Antimony has an atomic number of 51 and is represented by the symbol Sb, derived from the Latin Stibium, the name given to antimony sulfide in the Classical period. A popular etymology of the word antimony holds that a German monk, Basil Valentine, threw some of the element to the monastery's pigs, who purged and then became very healthy and fattened quickly. The monk decided that the element must have healing properties, so fed it to his fellow brothers, who all subsequently died of toxicity. The name, then, is believed to come from the French antimoine, meaning “anti-monk”. While this etymology is very romantic, it is more likely that the name comes from the Greek anti and monos, meaning simply “not alone”.

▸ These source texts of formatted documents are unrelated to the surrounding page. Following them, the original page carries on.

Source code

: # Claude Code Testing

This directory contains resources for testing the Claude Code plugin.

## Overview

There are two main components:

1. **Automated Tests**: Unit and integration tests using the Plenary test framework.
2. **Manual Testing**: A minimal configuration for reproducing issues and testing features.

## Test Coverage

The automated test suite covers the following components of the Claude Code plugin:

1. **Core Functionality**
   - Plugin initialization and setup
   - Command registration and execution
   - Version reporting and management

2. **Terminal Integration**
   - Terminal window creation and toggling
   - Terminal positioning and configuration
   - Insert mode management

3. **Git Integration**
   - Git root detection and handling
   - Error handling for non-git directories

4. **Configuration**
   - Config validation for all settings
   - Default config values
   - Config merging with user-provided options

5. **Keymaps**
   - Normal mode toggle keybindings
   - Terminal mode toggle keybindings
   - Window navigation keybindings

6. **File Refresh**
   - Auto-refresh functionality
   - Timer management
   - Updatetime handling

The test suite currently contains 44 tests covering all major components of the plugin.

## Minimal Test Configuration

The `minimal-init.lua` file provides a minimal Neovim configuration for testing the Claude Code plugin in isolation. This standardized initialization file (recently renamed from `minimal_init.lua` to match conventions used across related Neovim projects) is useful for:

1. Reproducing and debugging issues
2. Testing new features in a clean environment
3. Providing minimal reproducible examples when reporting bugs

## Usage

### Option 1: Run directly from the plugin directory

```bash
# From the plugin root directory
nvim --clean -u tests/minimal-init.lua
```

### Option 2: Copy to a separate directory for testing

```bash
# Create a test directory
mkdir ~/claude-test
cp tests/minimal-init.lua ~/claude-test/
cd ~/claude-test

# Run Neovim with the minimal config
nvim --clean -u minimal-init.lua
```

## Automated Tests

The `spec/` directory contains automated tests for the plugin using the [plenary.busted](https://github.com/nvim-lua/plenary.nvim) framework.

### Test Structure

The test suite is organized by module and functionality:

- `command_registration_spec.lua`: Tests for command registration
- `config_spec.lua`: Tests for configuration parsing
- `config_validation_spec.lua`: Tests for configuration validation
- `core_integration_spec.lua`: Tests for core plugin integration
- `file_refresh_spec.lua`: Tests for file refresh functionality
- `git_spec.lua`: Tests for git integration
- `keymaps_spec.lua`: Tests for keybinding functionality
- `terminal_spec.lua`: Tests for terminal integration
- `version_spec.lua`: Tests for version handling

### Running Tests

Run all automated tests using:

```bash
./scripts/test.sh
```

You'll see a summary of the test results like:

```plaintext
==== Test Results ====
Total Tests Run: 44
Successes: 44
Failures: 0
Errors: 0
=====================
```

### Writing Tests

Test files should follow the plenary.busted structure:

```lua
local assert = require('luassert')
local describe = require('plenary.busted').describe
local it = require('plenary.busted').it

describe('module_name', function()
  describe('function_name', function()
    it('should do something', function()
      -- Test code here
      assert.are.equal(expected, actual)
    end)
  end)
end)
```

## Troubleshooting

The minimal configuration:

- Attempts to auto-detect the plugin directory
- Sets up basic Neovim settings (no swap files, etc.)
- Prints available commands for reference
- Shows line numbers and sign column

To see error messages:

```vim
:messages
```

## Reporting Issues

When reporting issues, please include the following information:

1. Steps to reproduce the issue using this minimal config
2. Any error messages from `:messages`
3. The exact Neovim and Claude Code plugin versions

Antimony is part of the class of elements known as metalloids, which have properties roughly between those of the metals and the non-metals of the periodic table. Antimony is also what is known as a semimetal, which refers to the way in which it conducts energy – bismuth and arsenic are both semimetals as well. Other metalloids include silicon, germanium, and boron.
Antimony in its stable form is a blue-white metallic element, with an atomic mass of 121.76g/mol. It melts at 1167°F (630°C) and makes a rather effective semiconductor. Although it looks metallic, antimony does not have the same chemical responses as a true metal. Antimony is also often added to lead to make the lead stronger.
Antimony is used in many different contexts in industry, including some medicines, lead-free solders, bullets, batteries, plumbing, and matches. It has been used in a naturally occurring form for thousands of years, primarily as a medicine, as small amounts can kill certain parasites without compromising the health of the recipient. Antimony in a compound form also has impressive flame-retarding properties, and as a result is used to treat such things as seat covers, toys, and children’s clothing.
Antimony, like many of the metalloids, is relatively toxic. Toxic effects are similar to those of arsenic, causing severe vomiting and eventually death. In trace amounts, the body can process antimony rather well, and in small doses, effects are minor – dizziness, vertigo, and headaches. Because of its use in many disposable products, antimony seepage into water sources is a concern in many areas. The Environmental Protection Agency considers it a regulated element under the Safe Drinking Water Act, and the maximum contaminant level is designated as six parts-per-billion.